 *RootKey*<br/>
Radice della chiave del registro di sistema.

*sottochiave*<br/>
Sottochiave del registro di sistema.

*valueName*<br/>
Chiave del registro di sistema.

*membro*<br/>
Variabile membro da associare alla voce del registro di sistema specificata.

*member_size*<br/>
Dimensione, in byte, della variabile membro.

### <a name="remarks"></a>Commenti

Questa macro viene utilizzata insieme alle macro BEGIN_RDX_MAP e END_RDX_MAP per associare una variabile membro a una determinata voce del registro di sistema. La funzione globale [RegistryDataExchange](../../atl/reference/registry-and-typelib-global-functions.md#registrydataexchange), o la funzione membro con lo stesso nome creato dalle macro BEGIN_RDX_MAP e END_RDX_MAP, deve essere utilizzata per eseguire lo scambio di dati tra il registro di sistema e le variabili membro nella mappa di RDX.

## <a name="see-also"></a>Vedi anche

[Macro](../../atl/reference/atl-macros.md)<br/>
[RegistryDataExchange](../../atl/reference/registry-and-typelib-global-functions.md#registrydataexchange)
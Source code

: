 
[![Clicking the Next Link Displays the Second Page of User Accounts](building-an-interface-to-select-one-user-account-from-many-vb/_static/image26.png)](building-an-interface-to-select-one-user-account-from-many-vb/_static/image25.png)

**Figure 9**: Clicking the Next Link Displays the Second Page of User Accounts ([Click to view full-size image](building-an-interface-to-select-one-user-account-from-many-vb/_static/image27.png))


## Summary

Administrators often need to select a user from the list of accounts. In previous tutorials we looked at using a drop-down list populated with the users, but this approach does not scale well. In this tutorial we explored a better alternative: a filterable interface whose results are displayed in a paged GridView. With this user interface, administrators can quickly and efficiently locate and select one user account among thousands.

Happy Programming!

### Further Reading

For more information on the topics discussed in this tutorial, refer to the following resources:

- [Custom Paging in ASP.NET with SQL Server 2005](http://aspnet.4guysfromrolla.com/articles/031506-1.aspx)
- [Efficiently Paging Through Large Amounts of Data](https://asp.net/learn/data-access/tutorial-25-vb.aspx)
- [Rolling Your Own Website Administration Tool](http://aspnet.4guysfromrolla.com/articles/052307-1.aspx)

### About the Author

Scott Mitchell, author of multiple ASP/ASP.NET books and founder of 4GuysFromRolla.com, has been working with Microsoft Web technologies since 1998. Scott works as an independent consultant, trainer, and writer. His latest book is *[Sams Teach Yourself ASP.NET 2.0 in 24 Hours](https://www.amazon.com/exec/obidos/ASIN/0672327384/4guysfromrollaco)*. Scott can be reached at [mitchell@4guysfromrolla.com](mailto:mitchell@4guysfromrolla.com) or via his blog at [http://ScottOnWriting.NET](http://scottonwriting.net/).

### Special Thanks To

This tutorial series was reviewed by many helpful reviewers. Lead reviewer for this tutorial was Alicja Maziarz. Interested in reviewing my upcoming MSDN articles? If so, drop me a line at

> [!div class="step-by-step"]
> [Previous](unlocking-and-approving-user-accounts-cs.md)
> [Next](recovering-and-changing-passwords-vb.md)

→ REQUIREMENT
Copy verbatim, from the listing above, each line from the one containing "Happy Programming!" down to the one containing "### About the Author", inclusive.

→ RESPONSE BOX
Happy Programming!

### Further Reading

For more information on the topics discussed in this tutorial, refer to the following resources:

- [Custom Paging in ASP.NET with SQL Server 2005](http://aspnet.4guysfromrolla.com/articles/031506-1.aspx)
- [Efficiently Paging Through Large Amounts of Data](https://asp.net/learn/data-access/tutorial-25-vb.aspx)
- [Rolling Your Own Website Administration Tool](http://aspnet.4guysfromrolla.com/articles/052307-1.aspx)

### About the Author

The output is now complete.